» **Data**:
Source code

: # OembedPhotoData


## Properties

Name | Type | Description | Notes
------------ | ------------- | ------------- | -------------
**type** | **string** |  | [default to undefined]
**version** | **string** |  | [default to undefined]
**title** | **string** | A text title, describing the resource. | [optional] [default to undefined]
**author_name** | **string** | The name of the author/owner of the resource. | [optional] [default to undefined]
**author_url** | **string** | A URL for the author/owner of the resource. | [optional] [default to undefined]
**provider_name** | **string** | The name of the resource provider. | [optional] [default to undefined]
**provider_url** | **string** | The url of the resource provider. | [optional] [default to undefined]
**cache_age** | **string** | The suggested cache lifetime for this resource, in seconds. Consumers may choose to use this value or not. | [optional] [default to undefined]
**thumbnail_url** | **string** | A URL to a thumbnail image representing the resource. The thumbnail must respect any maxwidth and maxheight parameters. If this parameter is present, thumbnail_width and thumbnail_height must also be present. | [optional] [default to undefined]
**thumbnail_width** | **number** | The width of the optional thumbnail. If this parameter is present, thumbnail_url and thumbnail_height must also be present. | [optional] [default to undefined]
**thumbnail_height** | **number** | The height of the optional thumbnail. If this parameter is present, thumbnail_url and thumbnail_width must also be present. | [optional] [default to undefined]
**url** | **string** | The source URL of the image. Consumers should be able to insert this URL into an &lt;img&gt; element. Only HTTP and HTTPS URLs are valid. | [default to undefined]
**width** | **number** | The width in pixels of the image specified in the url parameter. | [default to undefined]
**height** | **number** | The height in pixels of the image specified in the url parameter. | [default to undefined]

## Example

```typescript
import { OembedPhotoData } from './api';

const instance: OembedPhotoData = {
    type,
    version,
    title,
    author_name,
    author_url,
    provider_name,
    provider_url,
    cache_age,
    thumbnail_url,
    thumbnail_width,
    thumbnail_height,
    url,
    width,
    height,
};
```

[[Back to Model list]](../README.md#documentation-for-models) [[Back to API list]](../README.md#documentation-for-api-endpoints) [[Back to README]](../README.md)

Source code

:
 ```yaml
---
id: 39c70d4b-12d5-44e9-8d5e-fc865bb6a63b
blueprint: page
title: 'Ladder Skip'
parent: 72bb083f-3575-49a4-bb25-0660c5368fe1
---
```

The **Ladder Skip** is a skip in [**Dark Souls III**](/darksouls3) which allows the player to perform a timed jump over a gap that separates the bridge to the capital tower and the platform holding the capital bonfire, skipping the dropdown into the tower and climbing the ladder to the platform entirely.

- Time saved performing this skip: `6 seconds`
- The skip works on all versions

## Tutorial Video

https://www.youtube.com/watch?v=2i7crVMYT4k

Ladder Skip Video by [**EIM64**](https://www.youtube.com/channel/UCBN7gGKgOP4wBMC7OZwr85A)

» **What you have to do**:
Restate the records word for word, keeping every line.

» **Answer below**:
Source code

: # OembedPhotoData


## Properties

Name | Type | Description | Notes
------------ | ------------- | ------------- | -------------
**type** | **string** |  | [default to undefined]
**version** | **string** |  | [default to undefined]
**title** | **string** | A text title, describing the resource. | [optional] [default to undefined]
**author_name** | **string** | The name of the author/owner of the resource. | [optional] [default to undefined]
**author_url** | **string** | A URL for the author/owner of the resource. | [optional] [default to undefined]
**provider_name** | **string** | The name of the resource provider. | [optional] [default to undefined]
**provider_url** | **string** | The url of the resource provider. | [optional] [default to undefined]
**cache_age** | **string** | The suggested cache lifetime for this resource, in seconds. Consumers may choose to use this value or not. | [optional] [default to undefined]
**thumbnail_url** | **string** | A URL to a thumbnail image representing the resource. The thumbnail must respect any maxwidth and maxheight parameters. If this parameter is present, thumbnail_width and thumbnail_height must also be present. | [optional] [default to undefined]
**thumbnail_width** | **number** | The width of the optional thumbnail. If this parameter is present, thumbnail_url and thumbnail_height must also be present. | [optional] [default to undefined]
**thumbnail_height** | **number** | The height of the optional thumbnail. If this parameter is present, thumbnail_url and thumbnail_width must also be present. | [optional] [default to undefined]
**url** | **string** | The source URL of the image. Consumers should be able to insert this URL into an &lt;img&gt; element. Only HTTP and HTTPS URLs are valid. | [default to undefined]
**width** | **number** | The width in pixels of the image specified in the url parameter. | [default to undefined]
**height** | **number** | The height in pixels of the image specified in the url parameter. | [default to undefined]

## Example

```typescript
import { OembedPhotoData } from './api';

const instance: OembedPhotoData = {
    type,
    version,
    title,
    author_name,
    author_url,
    provider_name,
    provider_url,
    cache_age,
    thumbnail_url,
    thumbnail_width,
    thumbnail_height,
    url,
    width,
    height,
};
```

[[Back to Model list]](../README.md#documentation-for-models) [[Back to API list]](../README.md#documentation-for-api-endpoints) [[Back to README]](../README.md)

Source code

:
 ```yaml
---
id: 39c70d4b-12d5-44e9-8d5e-fc865bb6a63b
blueprint: page
title: 'Ladder Skip'
parent: 72bb083f-3575-49a4-bb25-0660c5368fe1
---
```

The **Ladder Skip** is a skip in [**Dark Souls III**](/darksouls3) which allows the player to perform a timed jump over a gap that separates the bridge to the capital tower and the platform holding the capital bonfire, skipping the dropdown into the tower and climbing the ladder to the platform entirely.

- Time saved performing this skip: `6 seconds`
- The skip works on all versions

## Tutorial Video

https://www.youtube.com/watch?v=2i7crVMYT4k

Ladder Skip Video by [**EIM64**](https://www.youtube.com/channel/UCBN7gGKgOP4wBMC7OZwr85A)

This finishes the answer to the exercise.